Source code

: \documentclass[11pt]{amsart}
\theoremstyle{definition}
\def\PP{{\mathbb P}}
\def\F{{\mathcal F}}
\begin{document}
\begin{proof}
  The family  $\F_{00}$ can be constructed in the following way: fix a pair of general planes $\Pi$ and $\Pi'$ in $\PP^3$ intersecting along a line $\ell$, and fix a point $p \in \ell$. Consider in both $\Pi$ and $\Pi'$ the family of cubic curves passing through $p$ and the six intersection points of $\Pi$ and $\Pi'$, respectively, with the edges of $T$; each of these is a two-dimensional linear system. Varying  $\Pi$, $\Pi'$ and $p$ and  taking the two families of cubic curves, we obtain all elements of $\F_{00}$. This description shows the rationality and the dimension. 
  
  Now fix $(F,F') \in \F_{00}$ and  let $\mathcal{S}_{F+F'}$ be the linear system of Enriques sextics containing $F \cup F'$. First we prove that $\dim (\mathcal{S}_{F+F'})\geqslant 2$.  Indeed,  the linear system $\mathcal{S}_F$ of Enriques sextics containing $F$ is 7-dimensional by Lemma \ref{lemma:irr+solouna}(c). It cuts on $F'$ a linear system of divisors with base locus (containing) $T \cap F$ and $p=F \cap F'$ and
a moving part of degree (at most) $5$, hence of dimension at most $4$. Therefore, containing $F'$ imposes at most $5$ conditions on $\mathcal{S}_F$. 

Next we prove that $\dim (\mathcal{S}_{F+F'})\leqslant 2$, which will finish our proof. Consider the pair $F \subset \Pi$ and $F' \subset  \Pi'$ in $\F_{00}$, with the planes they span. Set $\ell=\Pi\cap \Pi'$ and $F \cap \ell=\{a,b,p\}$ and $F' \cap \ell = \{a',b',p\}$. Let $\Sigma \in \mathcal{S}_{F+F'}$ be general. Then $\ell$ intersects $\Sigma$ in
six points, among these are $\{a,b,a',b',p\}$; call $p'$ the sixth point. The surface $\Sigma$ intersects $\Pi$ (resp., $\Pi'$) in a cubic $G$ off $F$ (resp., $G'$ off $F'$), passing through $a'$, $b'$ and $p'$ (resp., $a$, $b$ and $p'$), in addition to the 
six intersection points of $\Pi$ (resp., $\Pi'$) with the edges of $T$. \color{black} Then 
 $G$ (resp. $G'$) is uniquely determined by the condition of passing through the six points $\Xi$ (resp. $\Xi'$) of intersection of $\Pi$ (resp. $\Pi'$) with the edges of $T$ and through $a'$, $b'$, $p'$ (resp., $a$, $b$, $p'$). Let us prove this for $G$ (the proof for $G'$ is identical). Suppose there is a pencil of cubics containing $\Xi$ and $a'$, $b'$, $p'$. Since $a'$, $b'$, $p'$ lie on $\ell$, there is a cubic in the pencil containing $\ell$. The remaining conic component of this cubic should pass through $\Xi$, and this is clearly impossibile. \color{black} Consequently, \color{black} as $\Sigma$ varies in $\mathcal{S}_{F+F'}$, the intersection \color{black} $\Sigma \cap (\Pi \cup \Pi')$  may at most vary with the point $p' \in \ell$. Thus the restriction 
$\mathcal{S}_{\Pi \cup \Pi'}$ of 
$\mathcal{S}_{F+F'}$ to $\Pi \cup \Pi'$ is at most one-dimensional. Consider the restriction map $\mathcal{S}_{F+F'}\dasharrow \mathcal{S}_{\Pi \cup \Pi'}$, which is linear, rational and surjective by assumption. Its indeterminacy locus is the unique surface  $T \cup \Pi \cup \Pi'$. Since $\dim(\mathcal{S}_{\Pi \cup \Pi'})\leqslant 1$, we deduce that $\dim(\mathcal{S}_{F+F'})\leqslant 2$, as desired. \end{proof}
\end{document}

### WHAT YOU SHOULD DO
All lines in the entries above that include "which" should be found and copied.

### YOUR SOLUTION
Next we prove that $\dim (\mathcal{S}_{F+F'})\leqslant 2$, which will finish our proof. Consider the pair $F \subset \Pi$ and $F' \subset  \Pi'$ in $\F_{00}$, with the planes they span. Set $\ell=\Pi\cap \Pi'$ and $F \cap \ell=\{a,b,p\}$ and $F' \cap \ell = \{a',b',p\}$. Let $\Sigma \in \mathcal{S}_{F+F'}$ be general. Then $\ell$ intersects $\Sigma$ in
$\mathcal{S}_{F+F'}$ to $\Pi \cup \Pi'$ is at most one-dimensional. Consider the restriction map $\mathcal{S}_{F+F'}\dasharrow \mathcal{S}_{\Pi \cup \Pi'}$, which is linear, rational and surjective by assumption. Its indeterminacy locus is the unique surface  $T \cup \Pi \cup \Pi'$. Since $\dim(\mathcal{S}_{\Pi \cup \Pi'})\leqslant 1$, we deduce that $\dim(\mathcal{S}_{F+F'})\leqslant 2$, as desired. \end{proof}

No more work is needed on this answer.